__Work instruction__
From the records below, extract only the lines running from the line with "uaf: uaf(v, loc, loc2)" to the line with "While this is", both lines included, reproducing them exactly.

__Records from a data source__
——
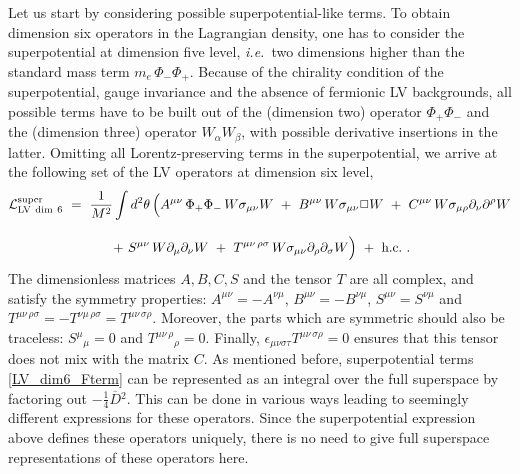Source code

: \documentclass[12pt]{revtex4}
\begin{document}
Let us start by considering possible superpotential-like terms. 
To obtain dimension six operators in the Lagrangian density, 
one has to consider the superpotential at dimension five level, 
{\em i.e.}\ two dimensions higher than the standard mass term $m_e\,
\Phi_-\Phi_+$. Because of the chirality condition  of the
superpotential, gauge invariance and the absence of 
fermionic LV backgrounds,  all possible terms have to be built out of the
(dimension two) operator $\Phi_+ \Phi_-$ and the (dimension three)
operator $W_\alpha W_\beta$, with possible derivative insertions in  
the latter. Omitting all Lorentz-preserving terms in the
superpotential, we arrive at the following set of the LV operators at
dimension six level,  
%
\begin{gather} 
{\cal L}_{\rm{LV\ dim\ 6}}^{\rm{super}} ~=~ \frac{1}{M^2}
\int d^2 \theta \, \Big( 
A^{\mu\nu} \, \Phi_+ \Phi_-\, W \sigma_{\mu\nu} W ~+~ 
B^{\mu\nu} \, W \sigma_{\mu\nu} \Box W ~+~ 
C^{\mu\nu} \, W \sigma_{\mu\rho} \partial_\nu \partial^\rho W 
\nonumber \\[2ex]
~+~ 
S^{\mu\nu}\, W \partial_\mu \partial_\nu W ~+~ 
T^{\mu\nu\, \rho\sigma} \, 
W \sigma_{\mu\nu} \partial_\rho \partial_\sigma W 
\Big) ~+~ \text{h.c.}~. 
\label{LV_dim6_Fterm}
\end{gather}
%
The dimensionless matrices $A, B, C, S$ and the tensor $T$ are all complex,
and satisfy the symmetry properties: $A^{\mu\nu} = -A^{\nu\mu}$, 
$B^{\mu\nu} = -B^{\nu\mu}$, 
$S^{\mu\nu} =S^{\nu\mu}$ and 
$T^{\mu\nu\, \rho\sigma} = -T^{\nu\mu\, \rho\sigma} = 
T^{\mu\nu\, \sigma\rho}$. Moreover, the parts which are symmetric
should also be traceless: $S^\mu{}_\mu=0$ and 
$T^{\mu\nu\, \rho}{}_\rho = 0$. Finally,  
$\epsilon_{\mu\nu\sigma\tau}T^{\mu\nu\, \sigma\rho} = 0$ ensures that
this tensor does not mix with the matrix $C$. As mentioned before,
superpotential terms \eqref{LV_dim6_Fterm} can be represented as an
integral over the full superspace by factoring out $-\frac 14
\overline{D}{}^2$. This can be done in various ways leading to
seemingly different expressions for these operators. Since the
superpotential expression above defines these operators uniquely,
there is no need to give full superspace representations of 
these operators here. 
\end{document}
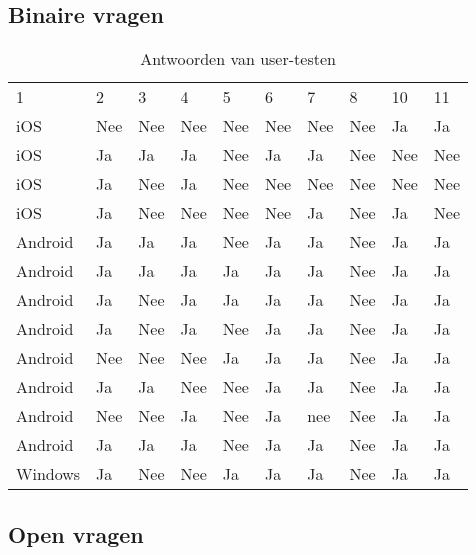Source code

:\subsection{Binaire vragen}
	\begin{table}[H]
		\centering
		\begin{tabular}{llllllllll}
			1 &  2 & 3 & 4 & 5 & 6 & 7 & 8 & 10 &11\\
			iOS & Nee & Nee & Nee & Nee & Nee & Nee & Nee & Ja & Ja \\
			iOS & Ja & Ja & Ja & Nee & Ja & Ja & Nee & Nee & Nee \\
			iOS & Ja & Nee & Ja & Nee & Nee & Nee & Nee & Nee & Nee \\
			iOS & Ja & Nee & Nee & Nee & Nee & Ja & Nee & Ja & Nee \\
			Android & Ja & Ja & Ja & Nee & Ja & Ja & Nee & Ja & Ja \\
			Android & Ja & Ja & Ja & Ja & Ja & Ja & Nee & Ja & Ja \\
			Android & Ja & Nee & Ja & Ja & Ja & Ja & Nee & Ja & Ja \\
			Android & Ja & Nee & Ja & Nee & Ja & Ja & Nee & Ja & Ja \\
			Android & Nee & Nee & Nee & Ja & Ja & Ja & Nee & Ja & Ja \\
			Android & Ja & Ja & Nee & Nee & Ja & Ja & Nee & Ja & Ja \\
			Android & Nee & Nee & Ja & Nee & Ja & nee & Nee & Ja & Ja \\
			Android & Ja & Ja & Ja & Nee & Ja & Ja & Nee & Ja & Ja \\
			Windows & Ja & Nee & Nee & Ja & Ja & Ja & Nee & Ja & Ja \\
		\end{tabular}	
		\caption{Antwoorden van user-testen}
	\end{table}
	
\subsection{Open vragen}
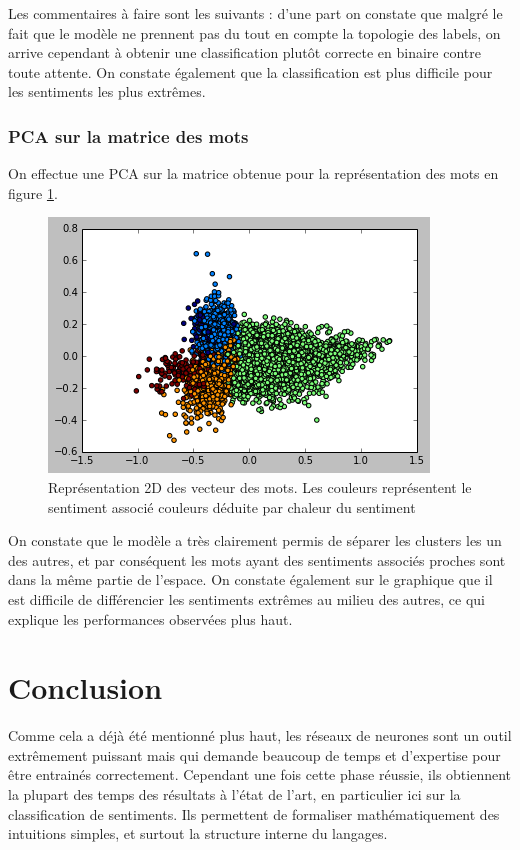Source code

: \documentclass[conference]{IEEEtran}
\begin{document}
Les commentaires à faire sont les suivants : d'une part on constate que malgré le fait que le modèle ne prennent pas du tout en compte la topologie des labels, on arrive cependant à obtenir une classification plutôt correcte en binaire contre toute attente. On constate également que la classification est plus difficile pour les sentiments les plus extrêmes.



\subsubsection{PCA sur la matrice des mots}
On effectue une PCA sur la matrice obtenue pour la représentation des mots en figure \ref{wordPCA}.

\begin{figure}
\includegraphics[width=\columnwidth]{fig/WordPlot.png}
\caption{Représentation 2D des vecteur des mots. Les couleurs représentent le sentiment associé couleurs déduite par chaleur du sentiment}
\label{wordPCA}
\end{figure}

On constate que le modèle a très clairement permis de séparer les clusters les un des autres, et par conséquent les mots ayant des sentiments associés proches sont dans la même partie de l'espace. On constate également sur le graphique que il est difficile de différencier les sentiments extrêmes au milieu des autres, ce qui explique les performances observées plus haut.


\section{Conclusion}
Comme cela a déjà été mentionné plus haut, les réseaux de neurones sont un outil extrêmement puissant mais qui demande beaucoup de temps et d'expertise pour être entrainés correctement. Cependant une fois cette phase réussie, ils obtiennent la plupart des temps des résultats à l'état de l'art, en particulier ici sur la classification de sentiments. Ils permettent de formaliser mathématiquement des intuitions simples, et surtout la structure interne du langages.
\end{document}
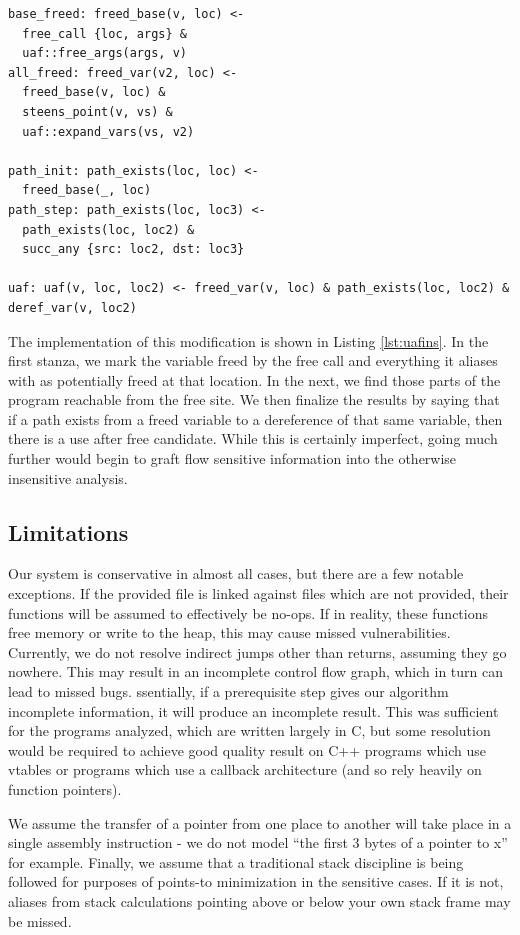 \begin{lstlisting}[label=lst:uafins, caption={Tracking Frees Insensitively}]
base_freed: freed_base(v, loc) <-
  free_call {loc, args} &
  uaf::free_args(args, v)
all_freed: freed_var(v2, loc) <-
  freed_base(v, loc) &
  steens_point(v, vs) &
  uaf::expand_vars(vs, v2)

path_init: path_exists(loc, loc) <-
  freed_base(_, loc)
path_step: path_exists(loc, loc3) <-
  path_exists(loc, loc2) &
  succ_any {src: loc2, dst: loc3}

uaf: uaf(v, loc, loc2) <- freed_var(v, loc) & path_exists(loc, loc2) & deref_var(v, loc2)
\end{lstlisting}

The implementation of this modification is shown in Listing \ref{lst:uafins}.
In the first stanza, we mark the variable freed by the free call and everything it aliases with as potentially freed at that location.
In the next, we find those parts of the program reachable from the free site.
We then finalize the results by saying that if a path exists from a freed variable to a dereference of that same variable, then there is a use after free candidate.
While this is certainly imperfect, going much further would begin to graft flow sensitive information into the otherwise insensitive analysis.

\subsection{Limitations}
Our system is conservative in almost all cases, but there are a few notable exceptions.
If the provided file is linked against files which are not provided, their functions will be assumed to effectively be no-ops.
If in reality, these functions free memory or write to the heap, this may cause missed vulnerabilities.
Currently, we do not resolve indirect jumps other than returns, assuming they go nowhere.
This may result in an incomplete control flow graph, which in turn can lead to missed bugs.
ssentially, if a prerequisite step gives our algorithm incomplete information, it will produce an incomplete result.
This was sufficient for the programs analyzed, which are written largely in C, but some resolution would be required to achieve good quality result on C++ programs which use vtables or programs which use a callback architecture (and so rely heavily on function pointers).

We assume the transfer of a pointer from one place to another will take place in a single assembly instruction - we do not model ``the first 3 bytes of a pointer to x'' for example.
Finally, we assume that a traditional stack discipline is being followed for purposes of points-to minimization in the sensitive cases.
If it is not, aliases from stack calculations pointing above or below your own stack frame may be missed.
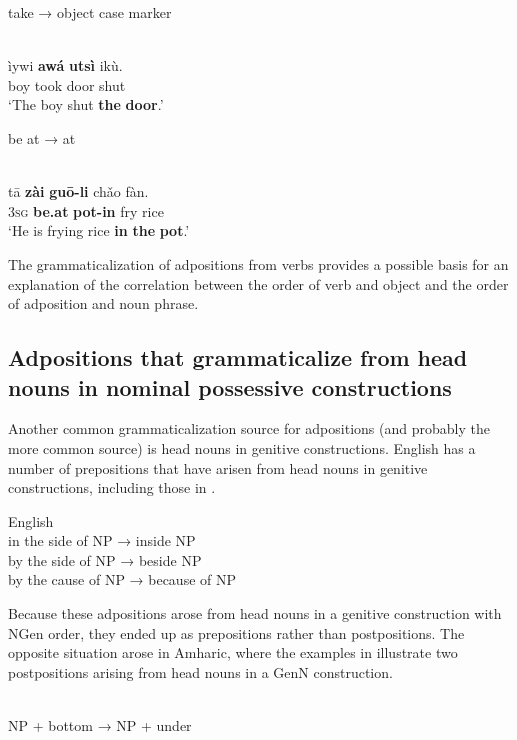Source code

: \documentclass[output=paper]{langsci/langscibook}
\begin{document}
take → object case marker

\ea\label{ex:dryer:}
\\
\gll     ìywi  \textbf{awá}  \textbf{utsì}  ikù.\\
         boy  took  door  shut\\
\glt     ‘The boy shut \textbf{the} \textbf{door}.’
\z

be at → at

\ea\label{ex:dryer:}
\\
\gll     tā  \textbf{zài}  \textbf{guō-li}  chǎo  fàn.\\
         3\textsc{sg}  \textbf{be.at}  \textbf{pot-in}  fry  rice\\
\glt     ‘He is frying rice \textbf{in} \textbf{the} \textbf{pot}.’
\z

The grammaticalization of adpositions from verbs provides a possible basis for an explanation of the correlation between the order of verb and object and the order of adposition and noun phrase.

\subsection{Adpositions that grammaticalize from head nouns in nominal possessive constructions}

Another common grammaticalization source for adpositions (and probably the more common source) is head nouns in genitive constructions. English has a number of prepositions that have arisen from head nouns in genitive constructions, including those in .

\ea
{English}\\
\ea in the side of NP → inside NP\\
\ex by the side of NP → beside NP\\
\ex by the cause of NP → because of NP\\
\z
\z

Because these adpositions arose from head nouns in a genitive construction with NGen order, they ended up as prepositions rather than postpositions. The opposite situation arose in Amharic, where the examples in  illustrate two postpositions arising from head nouns in a GenN construction.

\ea\label{ex:dryer:}
 \\
\ea
NP + bottom → NP + under\\
\end{document}
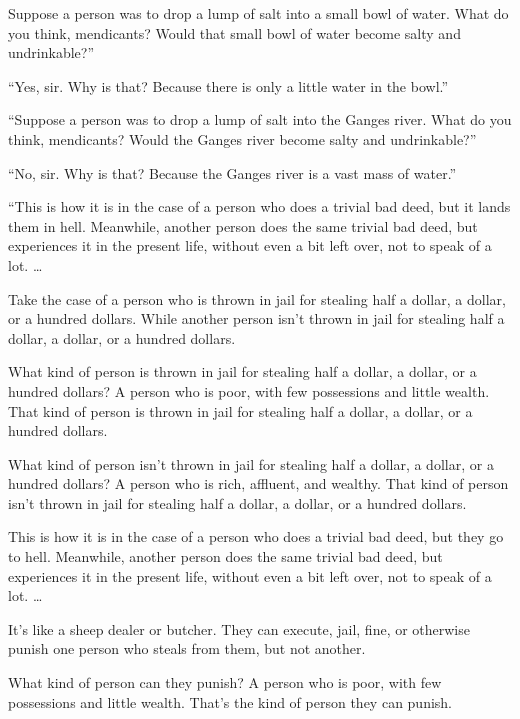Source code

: \documentclass[12pt,openany]{book}%
\begin{document}
Suppose a person was to drop a lump of salt into a small bowl of water. What do you think, mendicants? Would that small bowl of water become salty and undrinkable?” 

“Yes, sir. Why is that? Because there is only a little water in the bowl.” 

“Suppose a person was to drop a lump of salt into the Ganges river. What do you think, mendicants? Would the Ganges river become salty and undrinkable?” 

“No, sir. Why is that? Because the Ganges river is a vast mass of water.” 

“This is how it is in the case of a person who does a trivial bad deed, but it lands them in hell. Meanwhile, another person does the same trivial bad deed, but experiences it in the present life, without even a bit left over, not to speak of a lot. … 

Take the case of a person who is thrown in jail for stealing half a dollar, a dollar, or a hundred dollars. While another person isn’t thrown in jail for stealing half a dollar, a dollar, or a hundred dollars. 

What kind of person is thrown in jail for stealing half a dollar, a dollar, or a hundred dollars? A person who is poor, with few possessions and little wealth. That kind of person is thrown in jail for stealing half a dollar, a dollar, or a hundred dollars. 

What kind of person isn’t thrown in jail for stealing half a dollar, a dollar, or a hundred dollars? A person who is rich, affluent, and wealthy. That kind of person isn’t thrown in jail for stealing half a dollar, a dollar, or a hundred dollars. 

This is how it is in the case of a person who does a trivial bad deed, but they go to hell. Meanwhile, another person does the same trivial bad deed, but experiences it in the present life, without even a bit left over, not to speak of a lot. … 

It’s like a sheep dealer or butcher. They can execute, jail, fine, or otherwise punish one person who steals from them, but not another. 

What kind of person can they punish? A person who is poor, with few possessions and little wealth. That’s the kind of person they can punish. 
\end{document}
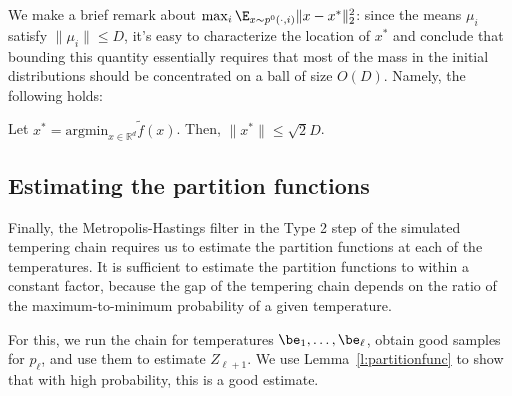 We make a brief remark about $\max_i \E_{x \sim p^0( \cdot, i)}\|x - x^*\|_2^2 $: since the means $\mu_i$ satisfy $\|\mu_i\| \leq D$, it's easy to characterize the location of $x^*$ and conclude that bounding this quantity essentially requires that most of the mass in the initial distributions should be concentrated on a ball of size $O(D)$. Namely, the following holds:  

\begin{lem} Let $x^* = \mbox{argmin}_{x \in \mathbb{R}^d} \tilde{f}(x)$. Then, $\|x^*\| \leq \sqrt{2} D$.  
\end{lem} 

\subsection{Estimating the partition functions}
\label{sec:partitionfunc}
Finally, the Metropolis-Hastings filter in the Type 2 step of the simulated tempering chain requires us to estimate the partition functions at each of the temperatures. It is sufficient to estimate the partition functions to within a constant factor, because the gap of the tempering chain depends on the ratio of the maximum-to-minimum probability of a given temperature.  

For this, we run the chain for temperatures $\be_1,\ldots, \be_\ell$, obtain good samples for $p_\ell$, and use them to estimate $Z_{\ell+1}$. We use Lemma~\ref{l:partitionfunc} to show that with high probability, this is a good estimate.




 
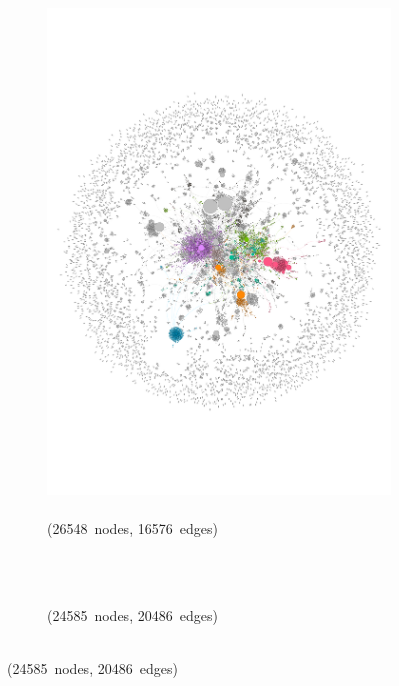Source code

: \documentclass[
  a4paper,
  abstract=on,
  captions=tableabove
  ]{scrartcl}
\begin{document}
\begin{figure}
\begin{subfigure}{.45\linewidth}
        \end{subfigure}
        \begin{subfigure}{.45\linewidth}
          \caption{\\ (\num{26548}~nodes, \num{16576}~edges)}
          \label{subfig:net_last_cases_hyperlocal}
          \includegraphics[width=\linewidth, height=\textheight, keepaspectratio]{img/net_hyperlocal_four.pdf}
        \end{subfigure}\\
        \begin{subfigure}{.45\linewidth}
          \caption{\\ (\num{24585}~nodes, \num{20486}~edges)}
          \label{subfig:net_last_cases_solopreneur}

\end{subfigure}
\end{figure}
\end{document}
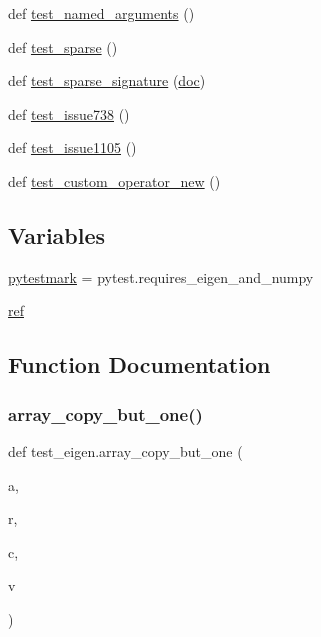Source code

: \begin{DoxyCompactItemize}
def \mbox{\hyperlink{namespacetest__eigen_a9625cae80f44d0f43e53a204c55ad8b9}{test\+\_\+named\+\_\+arguments}} ()
\item 
def \mbox{\hyperlink{namespacetest__eigen_a45a2b15e05ba5072bf8769a50a95e06f}{test\+\_\+sparse}} ()
\item 
def \mbox{\hyperlink{namespacetest__eigen_a4314ddf28b061562572d0b5a3f6ec0de}{test\+\_\+sparse\+\_\+signature}} (\mbox{\hyperlink{structdoc}{doc}})
\item 
def \mbox{\hyperlink{namespacetest__eigen_a837393994e5023cb1b348a2da265ef0b}{test\+\_\+issue738}} ()
\item 
def \mbox{\hyperlink{namespacetest__eigen_a6ff4fd141b1b9756e18b7b04dd7f95f0}{test\+\_\+issue1105}} ()
\item 
def \mbox{\hyperlink{namespacetest__eigen_accb765e41bdd8973d2c7392c45dce52b}{test\+\_\+custom\+\_\+operator\+\_\+new}} ()
\end{DoxyCompactItemize}
\subsection*{Variables}
\begin{DoxyCompactItemize}
\item 
\mbox{\hyperlink{namespacetest__eigen_a67b7446e01292ca29cc1e913e2cbe78a}{pytestmark}} = pytest.\+requires\+\_\+eigen\+\_\+and\+\_\+numpy
\item 
\mbox{\hyperlink{namespacetest__eigen_a399f364735b6f96d36007e558aea7041}{ref}}
\end{DoxyCompactItemize}


\subsection{Function Documentation}
\mbox{\label{namespacetest__eigen_a74cccbaeee0c7a25b7bf08e1e761d10e}} 
\subsubsection{\texorpdfstring{array\_copy\_but\_one()}{array\_copy\_but\_one()}}
{\footnotesize\ttfamily def test\+\_\+eigen.\+array\+\_\+copy\+\_\+but\+\_\+one (\begin{DoxyParamCaption}\item[{}]{a,  }\item[{}]{r,  }\item[{}]{c,  }\item[{}]{v }\end{DoxyParamCaption})}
——
__Response box__
uaf: uaf(v, loc, loc2) <- freed_var(v, loc) & path_exists(loc, loc2) & deref_var(v, loc2)
\end{lstlisting}

The implementation of this modification is shown in Listing \ref{lst:uafins}.
In the first stanza, we mark the variable freed by the free call and everything it aliases with as potentially freed at that location.
In the next, we find those parts of the program reachable from the free site.
We then finalize the results by saying that if a path exists from a freed variable to a dereference of that same variable, then there is a use after free candidate.
While this is certainly imperfect, going much further would begin to graft flow sensitive information into the otherwise insensitive analysis.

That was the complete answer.